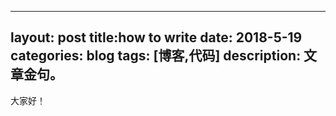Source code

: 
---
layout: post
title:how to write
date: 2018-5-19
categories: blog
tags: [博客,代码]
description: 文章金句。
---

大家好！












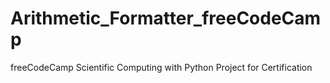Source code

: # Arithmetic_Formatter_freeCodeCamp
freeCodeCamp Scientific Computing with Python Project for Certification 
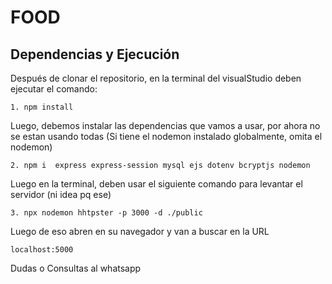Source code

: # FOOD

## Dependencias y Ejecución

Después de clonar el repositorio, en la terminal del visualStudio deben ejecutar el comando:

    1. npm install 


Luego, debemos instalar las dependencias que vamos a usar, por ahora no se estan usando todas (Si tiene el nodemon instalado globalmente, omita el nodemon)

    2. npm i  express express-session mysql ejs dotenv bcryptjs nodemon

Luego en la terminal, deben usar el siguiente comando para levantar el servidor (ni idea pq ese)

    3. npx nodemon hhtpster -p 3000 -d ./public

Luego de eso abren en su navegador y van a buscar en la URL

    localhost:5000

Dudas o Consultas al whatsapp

::::

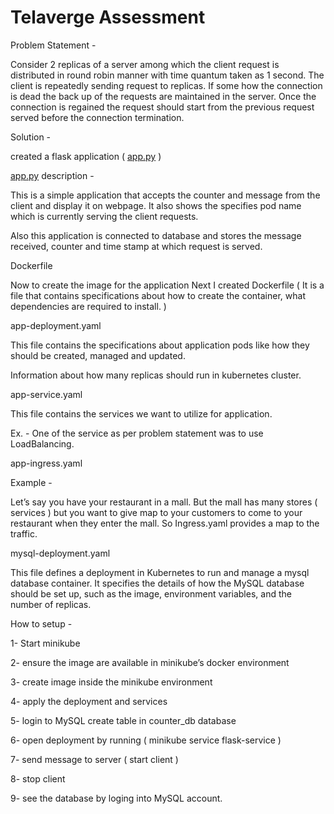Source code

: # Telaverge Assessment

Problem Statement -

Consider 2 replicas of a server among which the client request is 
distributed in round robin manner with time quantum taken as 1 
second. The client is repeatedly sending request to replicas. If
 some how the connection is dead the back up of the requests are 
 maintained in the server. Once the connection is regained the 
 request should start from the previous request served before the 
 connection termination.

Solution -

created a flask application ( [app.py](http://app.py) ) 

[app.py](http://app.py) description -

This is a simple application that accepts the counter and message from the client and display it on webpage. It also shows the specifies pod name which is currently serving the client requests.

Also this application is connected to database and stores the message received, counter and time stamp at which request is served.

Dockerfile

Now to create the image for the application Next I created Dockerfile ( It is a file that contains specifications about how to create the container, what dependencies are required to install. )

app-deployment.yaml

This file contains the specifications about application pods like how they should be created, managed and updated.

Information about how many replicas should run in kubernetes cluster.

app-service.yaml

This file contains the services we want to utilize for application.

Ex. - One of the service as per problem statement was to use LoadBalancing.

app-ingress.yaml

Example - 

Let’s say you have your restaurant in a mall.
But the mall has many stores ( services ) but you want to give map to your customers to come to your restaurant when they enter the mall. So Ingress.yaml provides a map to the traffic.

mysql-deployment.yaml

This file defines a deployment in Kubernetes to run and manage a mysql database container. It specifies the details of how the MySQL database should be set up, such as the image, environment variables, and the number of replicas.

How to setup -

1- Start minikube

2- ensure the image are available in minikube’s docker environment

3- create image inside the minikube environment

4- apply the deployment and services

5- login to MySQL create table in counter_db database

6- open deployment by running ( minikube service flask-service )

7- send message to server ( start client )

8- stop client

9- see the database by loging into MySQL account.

::::

### Task to complete
Copy out, exactly and alone, the lines of the entries above between the ones holding "Information about how" and "1- Start minikube", inclusive.

### Task answer
Information about how many replicas should run in kubernetes cluster.

app-service.yaml

This file contains the services we want to utilize for application.

Ex. - One of the service as per problem statement was to use LoadBalancing.

app-ingress.yaml

Example - 

Let’s say you have your restaurant in a mall.
But the mall has many stores ( services ) but you want to give map to your customers to come to your restaurant when they enter the mall. So Ingress.yaml provides a map to the traffic.

mysql-deployment.yaml

This file defines a deployment in Kubernetes to run and manage a mysql database container. It specifies the details of how the MySQL database should be set up, such as the image, environment variables, and the number of replicas.

How to setup -

1- Start minikube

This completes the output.